All of the records below are to be output exactly; no image belongs in the result.
--- GIVEN RECORDS Enclosed Below ---
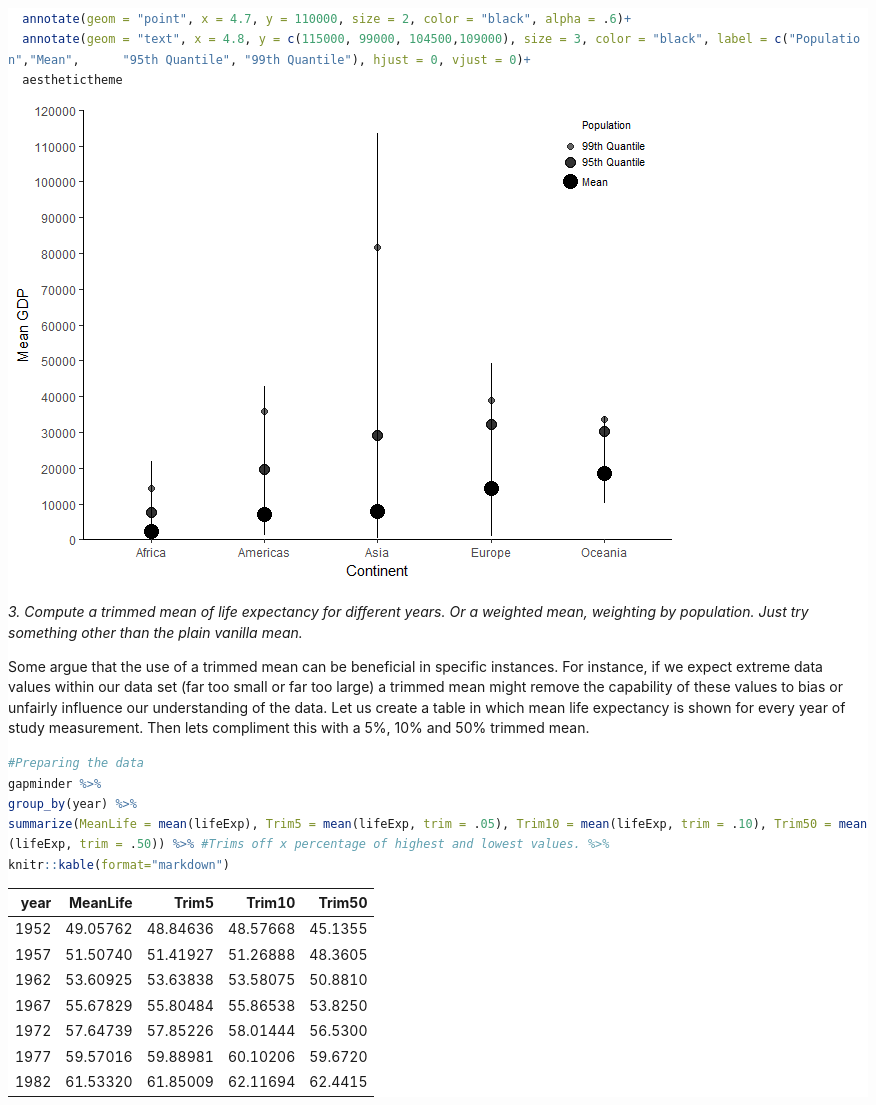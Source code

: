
 ``` r
  annotate(geom = "point", x = 4.7, y = 110000, size = 2, color = "black", alpha = .6)+
  annotate(geom = "text", x = 4.8, y = c(115000, 99000, 104500,109000), size = 3, color = "black", label = c("Population","Mean",      "95th Quantile", "99th Quantile"), hjust = 0, vjust = 0)+
  aesthetictheme
```

![](hw3_files/figure-markdown_github-ascii_identifiers/unnamed-chunk-5-1.png)

*3. Compute a trimmed mean of life expectancy for different years. Or a weighted mean, weighting by population. Just try something other than the plain vanilla mean.*

Some argue that the use of a trimmed mean can be beneficial in specific instances. For instance, if we expect extreme data values within our data set (far too small or far too large) a trimmed mean might remove the capability of these values to bias or unfairly influence our understanding of the data. Let us create a table in which mean life expectancy is shown for every year of study measurement. Then lets compliment this with a 5%, 10% and 50% trimmed mean.

``` r
#Preparing the data
gapminder %>%
group_by(year) %>%
summarize(MeanLife = mean(lifeExp), Trim5 = mean(lifeExp, trim = .05), Trim10 = mean(lifeExp, trim = .10), Trim50 = mean(lifeExp, trim = .50)) %>% #Trims off x percentage of highest and lowest values. %>%
knitr::kable(format="markdown")
```

|  year|  MeanLife|     Trim5|    Trim10|   Trim50|
|-----:|---------:|---------:|---------:|--------:|
|  1952|  49.05762|  48.84636|  48.57668|  45.1355|
|  1957|  51.50740|  51.41927|  51.26888|  48.3605|
|  1962|  53.60925|  53.63838|  53.58075|  50.8810|
|  1967|  55.67829|  55.80484|  55.86538|  53.8250|
|  1972|  57.64739|  57.85226|  58.01444|  56.5300|
|  1977|  59.57016|  59.88981|  60.10206|  59.6720|
|  1982|  61.53320|  61.85009|  62.11694|  62.4415|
--- End of Enclosed GIVEN RECORDS ---
→ RESULT
Source code

:
 ``` r
  annotate(geom = "point", x = 4.7, y = 110000, size = 2, color = "black", alpha = .6)+
  annotate(geom = "text", x = 4.8, y = c(115000, 99000, 104500,109000), size = 3, color = "black", label = c("Population","Mean",      "95th Quantile", "99th Quantile"), hjust = 0, vjust = 0)+
  aesthetictheme
```

![](hw3_files/figure-markdown_github-ascii_identifiers/unnamed-chunk-5-1.png)

*3. Compute a trimmed mean of life expectancy for different years. Or a weighted mean, weighting by population. Just try something other than the plain vanilla mean.*

Some argue that the use of a trimmed mean can be beneficial in specific instances. For instance, if we expect extreme data values within our data set (far too small or far too large) a trimmed mean might remove the capability of these values to bias or unfairly influence our understanding of the data. Let us create a table in which mean life expectancy is shown for every year of study measurement. Then lets compliment this with a 5%, 10% and 50% trimmed mean.

``` r
#Preparing the data
gapminder %>%
group_by(year) %>%
summarize(MeanLife = mean(lifeExp), Trim5 = mean(lifeExp, trim = .05), Trim10 = mean(lifeExp, trim = .10), Trim50 = mean(lifeExp, trim = .50)) %>% #Trims off x percentage of highest and lowest values. %>%
knitr::kable(format="markdown")
```

|  year|  MeanLife|     Trim5|    Trim10|   Trim50|
|-----:|---------:|---------:|---------:|--------:|
|  1952|  49.05762|  48.84636|  48.57668|  45.1355|
|  1957|  51.50740|  51.41927|  51.26888|  48.3605|
|  1962|  53.60925|  53.63838|  53.58075|  50.8810|
|  1967|  55.67829|  55.80484|  55.86538|  53.8250|
|  1972|  57.64739|  57.85226|  58.01444|  56.5300|
|  1977|  59.57016|  59.88981|  60.10206|  59.6720|
|  1982|  61.53320|  61.85009|  62.11694|  62.4415|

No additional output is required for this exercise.